Don’t get me wrong. I have nothing against hot cherries on ice cream. But it was the middle of November, the cherries were frozen, and—I’ll be frank—I didn’t like the idea of not being able to show off my twirling-fork-banana-peeler trick.
But I was a good soldier in cooking school, and so when Amit tapped my arm, me and my gueridon went rumbling towards a table. I cracked my jokes, fired up my burner, melted my sugar. The couple at the table watched intently, taken by the show, smiling widely until I picked up my ramekin of cherries, tilted it, and winced as the entire clump of them went CLANK! into the pan. I stood there, sadly waiting for the hot sugar to melt this congealed cherrysicle, pushing it around like a puck in a hockey rink to make it look like I was doing something. The couple’s smile wilted.
“Oh,” the woman started. “The cherries are…frozen?” she asked gently. She had a sweetness to her, and I suddenly felt like I was disappointing my grandmother, only my grandmother is an awful human being and this woman seemed like a perfectly lovely one. I kept pushing the puck around, desperate for something to happen, but took heart when I saw the first of the cherries break off the block and begin to disintegrate. “Oh, yes!” I said. “We freeze them on purpose, so that the first cherries to hit the heat have time to cook down into a sauce before the ones in the middle get overcooked. It’s a little twist we like to put on it, so there are lots of different textures. It keeps it interesting.”
The woman beamed. “That is so smart! This is a great culinary school!” she said to her husband. I am a bullshitter of the highest order.
I tipped some kirsch into the pan, let it get hot, and tipped the pan towards the burner for the money shot. And then, something magical happened: it didn’t just burst into flame, it lit into a slow, gorgeous, bright blue fire. I stirred the sauce, and the flames looked like waves on a cartoon sea. I lifted some in the air and let it drop back into the pan, a trail of blue splashing on cherry-red cherries, and I understood the name of the dish. It was the most gorgeous thing, even if you weren’t a pyromaniac.
We ran the Cherries Jubilee for the last week and a half of the class, the last week and a half of my time in culinary school, and then we were at the night before graduation. Tables were leaving. It felt like the last two minutes of the Super Bowl, with your team up by three touchdowns. I looked around at my class: excitement, jitters, just trying to hold it together, close it down, wait for the whistle, and then crack the Champagne.

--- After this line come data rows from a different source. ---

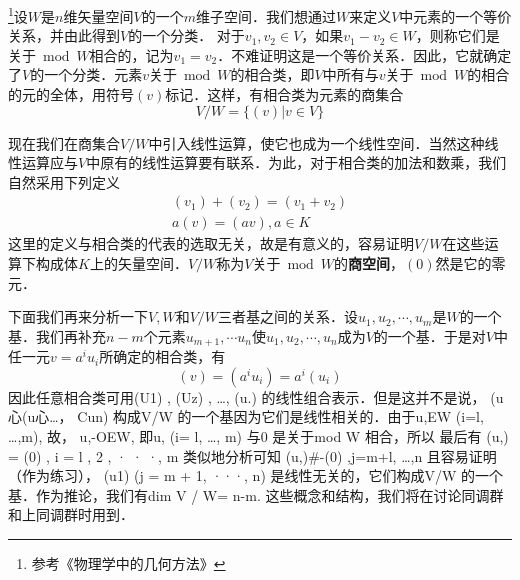 

\footnote{参考《物理学中的几何方法》}设$W$是$n$维矢量空间$V$的一个$m$维子空间．我们想通过$W$来定义$V$中元素的一个等价关系，并由此得到$V$的一个分类．
对于$v_1,v_2\in V$，如果$v_1-v_2\in W$，则称它们是关于$\bmod W $相合的，记为$v_1=v_2$．不难证明这是一个等价关系．因此，它就确定了$V $的一个分类．元素$v $关于$\bmod W $的相合类，即$V $中所有与$v $关于$\bmod W $的相合的元的全体，用符号$(v) $标记．这样，有相合类为元素的商集合
\begin{equation}
V / W=\{(v) | v \in V\}
\end{equation}

现在我们在商集合$V/W $中引入线性运算，使它也成为一个线性空间．当然这种线性运算应与$V $中原有的线性运算要有联系．为此，对于相合类的加法和数乘，我们自然采用下列定义
\begin{equation}
\begin{array}{l}\left(v_{1}\right)+\left(v_{2}\right)=\left(v_{1}+v_{2}\right) \\ a(v)=(a v), a \in K\end{array}
\end{equation}
这里的定义与相合类的代表的选取无关，故是有意义的，容易证明$V/W $在这些运算下构成体$K $上的矢量空间．$V/W $称为$V $关于$\bmod W$的\textbf{商空间}，$(0)$然是它的零元．

下面我们再来分析一下$V,W$和$V/W $三者基之间的关系．设$u_1,u_2,\cdots,u_m$是$W $的一个基．我们再补充$n- m$个元素${u}_{m+1}, \cdots {u}_{n}$使$u_{1}, u_{2}, \cdots, u_{n}$成为$V$的一个基．于是对$V $中任一元$v=a^iu_i$所确定的相合类，有
\begin{equation}
(v)=\left(a^{i} u_{i}\right)=a^{i}\left(u_{i}\right)
\end{equation}
因此任意相合类可用(U1) , (Uz) , …, (u.) 的线性组合表示．但是这并不是说，
(u心(u心…， Cun) 构成V/W 的一个基因为它们是线性相关的．由于u,EW
(i=l, …,m), 故， u,-OEW, 即u, (i= l, …, m) 与0 是关于mod W 相合，所以
最后有
(u,) = (0) , i = l , 2 , · · ·, m
类似地分析可知
(u,)#-(0) ,j=m+l, …,n
且容易证明（作为练习）， (u1) (j = m + 1, ···, n) 是线性无关的，它们构成V/W
的一个基．作为推论，我们有dim V / W= n-m.
这些概念和结构，我们将在讨论同调群和上同调群时用到．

Amit pushed the gueridon over, tapping me on the arm. “You got one.” One last order of Cherries Jubilee. I looked around the room, at my friends picking up the glasses from their tables. I looked into the kitchen, where the kids were scrubbing down their stations at speed, splashing soap on each other as their giddiness grew. I felt a strange solemnity as I looked at the gueridon and smiled at the couple. I was going to make this one count.
I went through the recipe, went through the show. I took up the kirsch and slowly poured it in the pan. Twice the normal amount. Three times. I let the bottle pour, not wanting this moment to end, not wanting culinary school to end. In the corner of my vision, I saw my instructor look towards someone and gesture towards me. I tipped the pan towards the burner with a grace I’d developed doing this so many times. I readied my spoon to play with the sauce. The flame licked up the side of the pan, tagged the kirsch, and I screamed and ducked from a fireball bigger than my body.
I finished up the dessert, plating and serving it with grace, calm cheer, and the unmistakable stink of burned hair. Behind the table, the instructor and half my class were holding their mouths until I joined them, laughing, laughing, laughing.